TASK PROMPT: Return the lines of the data below in which the string "developers" occurs.

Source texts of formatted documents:
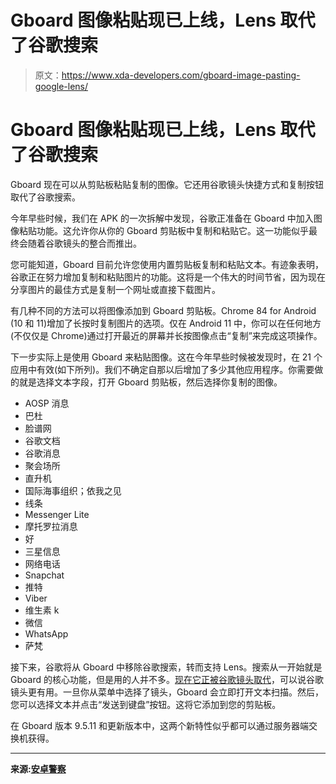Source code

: # Gboard 图像粘贴现已上线，Lens 取代了谷歌搜索

> 原文：<https://www.xda-developers.com/gboard-image-pasting-google-lens/>

# Gboard 图像粘贴现已上线，Lens 取代了谷歌搜索

Gboard 现在可以从剪贴板粘贴复制的图像。它还用谷歌镜头快捷方式和复制按钮取代了谷歌搜索。

今年早些时候，我们在 APK 的一次拆解中发现，谷歌正准备在 Gboard 中加入图像粘贴功能。这允许你从你的 Gboard 剪贴板中复制和粘贴它。这一功能似乎最终会随着谷歌镜头的整合而推出。

您可能知道，Gboard 目前允许您使用内置剪贴板复制和粘贴文本。有迹象表明，谷歌正在努力增加复制和粘贴图片的功能。这将是一个伟大的时间节省，因为现在分享图片的最佳方式是复制一个网址或直接下载图片。

有几种不同的方法可以将图像添加到 Gboard 剪贴板。Chrome 84 for Android (10 和 11)增加了长按时复制图片的选项。仅在 Android 11 中，你可以在任何地方(不仅仅是 Chrome)通过打开最近的屏幕并长按图像点击“复制”来完成这项操作。

下一步实际上是使用 Gboard 来粘贴图像。这在今年早些时候被发现时，在 21 个应用中有效(如下所列)。我们不确定自那以后增加了多少其他应用程序。你需要做的就是选择文本字段，打开 Gboard 剪贴板，然后选择你复制的图像。

*   AOSP 消息
*   巴杜
*   脸谱网
*   谷歌文档
*   谷歌消息
*   聚会场所
*   直升机
*   国际海事组织；依我之见
*   线条
*   Messenger Lite
*   摩托罗拉消息
*   好
*   三星信息
*   网络电话
*   Snapchat
*   推特
*   Viber
*   维生素 k
*   微信
*   WhatsApp
*   萨梵

接下来，谷歌将从 Gboard 中移除谷歌搜索，转而支持 Lens。搜索从一开始就是 Gboard 的核心功能，但是用的人并不多。[现在它正被谷歌镜头取代](https://www.xda-developers.com/gboard-google-lens-dark-light-themes-system-assistant-dictation-support/)，可以说谷歌镜头更有用。一旦你从菜单中选择了镜头，Gboard 会立即打开文本扫描。然后，您可以选择文本并点击“发送到键盘”按钮。这将它添加到您的剪贴板。

在 Gboard 版本 9.5.11 和更新版本中，这两个新特性似乎都可以通过服务器端交换机获得。

* * *

**来源:[安卓警察](https://www.androidpolice.com/2020/07/27/gboard-supports-image-pasting-in-clipboard-replaces-google-search-with-handy-lens-text-selection/)**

WRITTEN RESPONSE:
> 原文：<https://www.xda-developers.com/gboard-image-pasting-google-lens/>
接下来，谷歌将从 Gboard 中移除谷歌搜索，转而支持 Lens。搜索从一开始就是 Gboard 的核心功能，但是用的人并不多。[现在它正被谷歌镜头取代](https://www.xda-developers.com/gboard-google-lens-dark-light-themes-system-assistant-dictation-support/)，可以说谷歌镜头更有用。一旦你从菜单中选择了镜头，Gboard 会立即打开文本扫描。然后，您可以选择文本并点击“发送到键盘”按钮。这将它添加到您的剪贴板。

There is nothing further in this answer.